Asking some people on the workfloor what could happened nobody could help me, but some think that some truck would have hit my car,...
the only place it could hit me could be my back of the car because there were two other cars next to me... but on the back there isn't a dent.. so my only thought could there be a scratch on the paintwork and because i ready drove home it's hidden under the mass of dirt and salt now.

So how can i do a waterless wash best with temp like -14°C now.

Is it just enough the spray plenty of PB Spray And Wipe, and then buff of with a MF towel to clean the car?
or how do you recommend me to clean just the back to search for evidence of a possible touch with a truck.


it would be lot nicer if the person just left his phonenumber so i could ask him what happened


----------



## Lowiepete (Mar 29, 2009)

Certainly not sure about temps that low. You'd need to be wearing gloves 
because touching the cold metal could be risky. You'd also need to use cold 
water not warm - the temp difference could crack stuff on rapid expansion. 

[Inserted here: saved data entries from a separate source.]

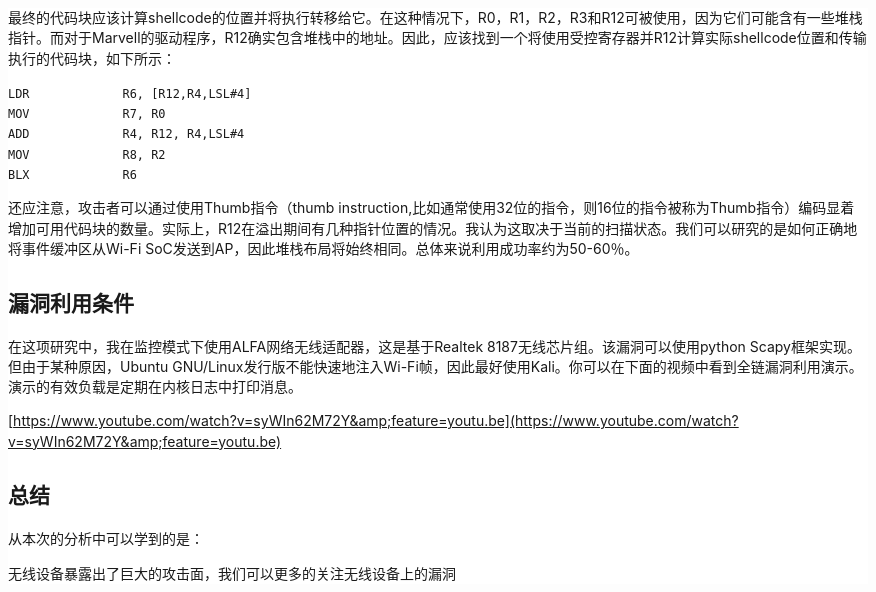 最终的代码块应该计算shellcode的位置并将执行转移给它。在这种情况下，R0，R1，R2，R3和R12可被使用，因为它们可能含有一些堆栈指针。而对于Marvell的驱动程序，R12确实包含堆栈中的地址。因此，应该找到一个将使用受控寄存器并R12计算实际shellcode位置和传输执行的代码块，如下所示：

```
LDR             R6, [R12,R4,LSL#4]
MOV             R7, R0
ADD             R4, R12, R4,LSL#4
MOV             R8, R2
BLX             R6
```

还应注意，攻击者可以通过使用Thumb指令（thumb instruction,比如通常使用32位的指令，则16位的指令被称为Thumb指令）编码显着增加可用代码块的数量。实际上，R12在溢出期间有几种指针位置的情况。我认为这取决于当前的扫描状态。我们可以研究的是如何正确地将事件缓冲区从Wi-Fi SoC发送到AP，因此堆栈布局将始终相同。总体来说利用成功率约为50-60％。



## 漏洞利用条件

在这项研究中，我在监控模式下使用ALFA网络无线适配器，这是基于Realtek 8187无线芯片组。该漏洞可以使用python Scapy框架实现。但由于某种原因，Ubuntu GNU/Linux发行版不能快速地注入Wi-Fi帧，因此最好使用Kali。你可以在下面的视频中看到全链漏洞利用演示。演示的有效负载是定期在内核日志中打印消息。

[https://www.youtube.com/watch?v=syWIn62M72Y&amp;feature=youtu.be](https://www.youtube.com/watch?v=syWIn62M72Y&amp;feature=youtu.be)



## 总结

从本次的分析中可以学到的是：

无线设备暴露出了巨大的攻击面，我们可以更多的关注无线设备上的漏洞
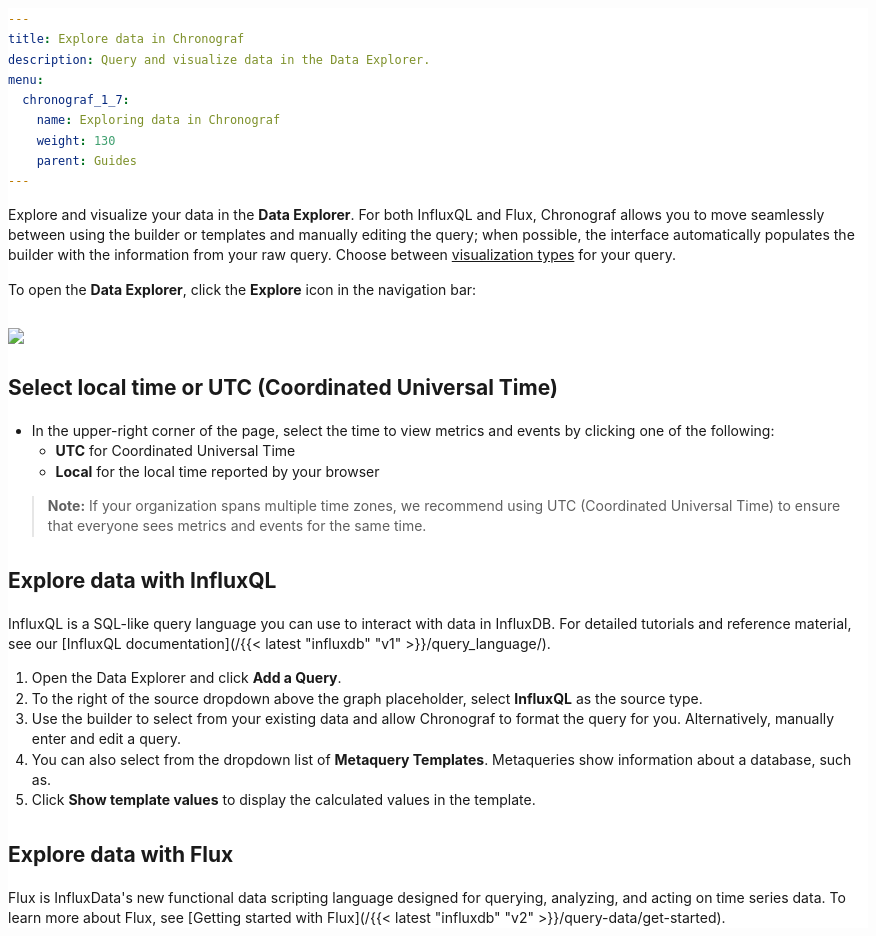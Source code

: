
 ```yaml
---
title: Explore data in Chronograf
description: Query and visualize data in the Data Explorer.
menu:
  chronograf_1_7:
    name: Exploring data in Chronograf
    weight: 130
    parent: Guides
---
```

Explore and visualize your data in the **Data Explorer**. For both InfluxQL and Flux, Chronograf allows you to move seamlessly between using the builder or templates and manually editing the query; when possible, the interface automatically populates the builder with the information from your raw query. Choose between [visualization types](/chronograf/v1.7/guides/visualization-types/) for your query.

To open the **Data Explorer**, click the **Explore** icon in the navigation bar:

<img src="/img/chronograf/1-7-data-explorer-icon.png" style="width:100%; max-width:400px; margin:2em 0; display: block;">

## Select local time or UTC (Coordinated Universal Time)

- In the upper-right corner of the page, select the time to view metrics and events by clicking one of the following:
  - **UTC** for Coordinated Universal Time
  - **Local** for the local time reported by your browser 

> **Note:** If your organization spans multiple time zones, we recommend using UTC (Coordinated Universal Time) to ensure that everyone sees metrics and events for the same time.

## Explore data with InfluxQL

InfluxQL is a SQL-like query language you can use to interact with data in InfluxDB. For detailed tutorials and reference material, see our [InfluxQL documentation](/{{< latest "influxdb" "v1" >}}/query_language/).

1. Open the Data Explorer and click **Add a Query**.
2. To the right of the source dropdown above the graph placeholder, select **InfluxQL** as the source type.
3. Use the builder to select from your existing data and allow Chronograf to format the query for you. Alternatively, manually enter and edit a query.
4. You can also select from the dropdown list of **Metaquery Templates**. Metaqueries show information about a database, such as.
5. Click **Show template values** to display the calculated values in the template.

## Explore data with Flux

Flux is InfluxData's new functional data scripting language designed for querying, analyzing, and acting on time series data. To learn more about Flux, see [Getting started with Flux](/{{< latest "influxdb" "v2" >}}/query-data/get-started).
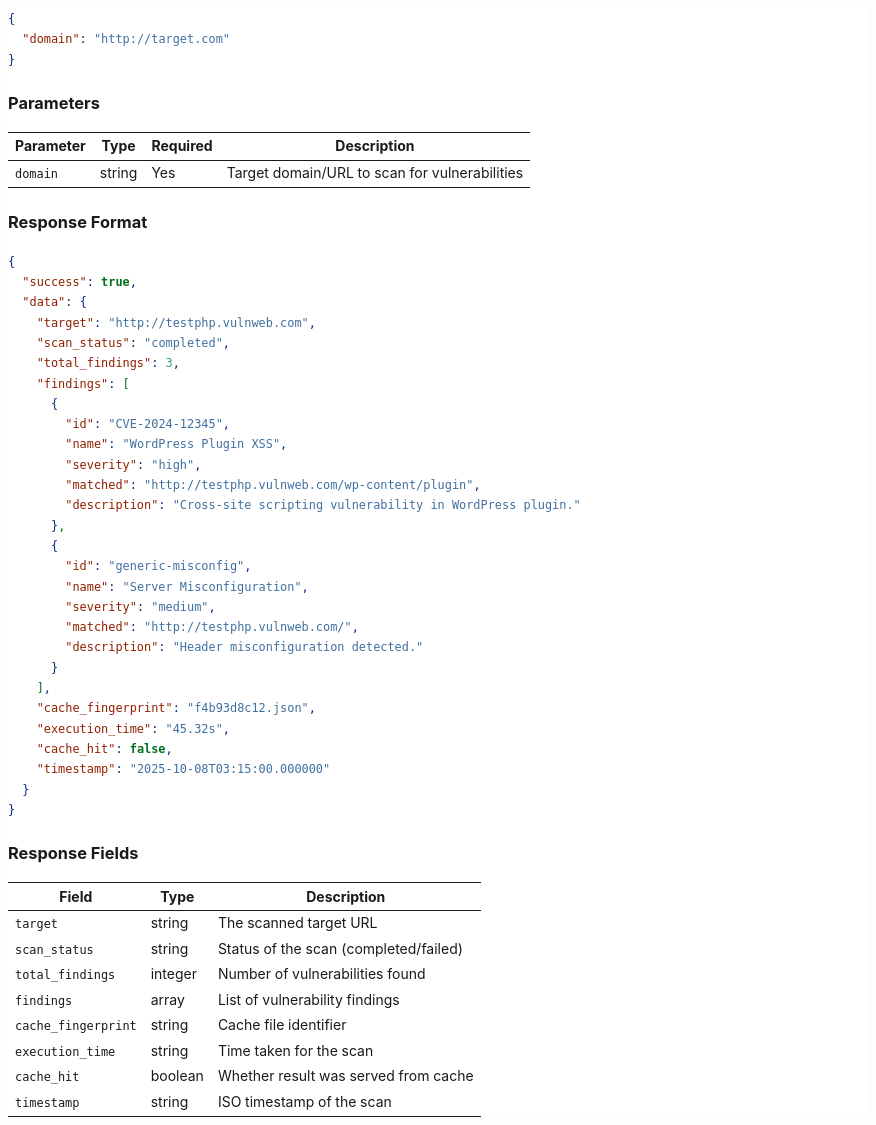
 ```json
{
  "domain": "http://target.com"
}
```

### Parameters

| Parameter | Type | Required | Description |
|-----------|------|----------|-------------|
| `domain` | string | Yes | Target domain/URL to scan for vulnerabilities |

### Response Format

```json
{
  "success": true,
  "data": {
    "target": "http://testphp.vulnweb.com",
    "scan_status": "completed",
    "total_findings": 3,
    "findings": [
      {
        "id": "CVE-2024-12345",
        "name": "WordPress Plugin XSS",
        "severity": "high",
        "matched": "http://testphp.vulnweb.com/wp-content/plugin",
        "description": "Cross-site scripting vulnerability in WordPress plugin."
      },
      {
        "id": "generic-misconfig",
        "name": "Server Misconfiguration",
        "severity": "medium",
        "matched": "http://testphp.vulnweb.com/",
        "description": "Header misconfiguration detected."
      }
    ],
    "cache_fingerprint": "f4b93d8c12.json",
    "execution_time": "45.32s",
    "cache_hit": false,
    "timestamp": "2025-10-08T03:15:00.000000"
  }
}
```

### Response Fields

| Field | Type | Description |
|-------|------|-------------|
| `target` | string | The scanned target URL |
| `scan_status` | string | Status of the scan (completed/failed) |
| `total_findings` | integer | Number of vulnerabilities found |
| `findings` | array | List of vulnerability findings |
| `cache_fingerprint` | string | Cache file identifier |
| `execution_time` | string | Time taken for the scan |
| `cache_hit` | boolean | Whether result was served from cache |
| `timestamp` | string | ISO timestamp of the scan |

Do local petrol stations have a jet wash facility over there, ones that are
protected from frost...?

Regards,
Steve


----------



## BigJimmyBovine (Jan 23, 2012)

Its not much help in regards to washing the car but how good at thinking on your feet are you, much of a blagger?!? Confident that you could ring the number and get them to explain what happened and how without letting on you've not found it? With that tell them that you need to wait until you've had it properly looked at but that you'll be in touch. From there you can examine in closer detail and find out exactly what the damage is.

Good luck either way


----------



## Guest (Jan 16, 2013)

Searching for a dent?
There's one on my van if you want it..:lol:


----------



## VdoubleU (Oct 15, 2012)

Perhaps you've pulled


----------



## PeanuckleJive (Oct 28, 2012)

BigJimmyBovine said:


> Its not much help in regards to washing the car but how good at thinking on your feet are you, much of a blagger?!? Confident that you could ring the number and get them to explain what happened and how without letting on you've not found it? With that tell them that you need to wait until you've had it properly looked at but that you'll be in touch. From there you can examine in closer detail and find out exactly what the damage is.
> 
> Good luck either way


They didn't leave a number to ring.


----------



## BigJimmyBovine (Jan 23, 2012)

My mistake. For some reason I'd seen the bit about leaving the phone number, put 2+2 together and got 5. That'll teach me to skim read


----------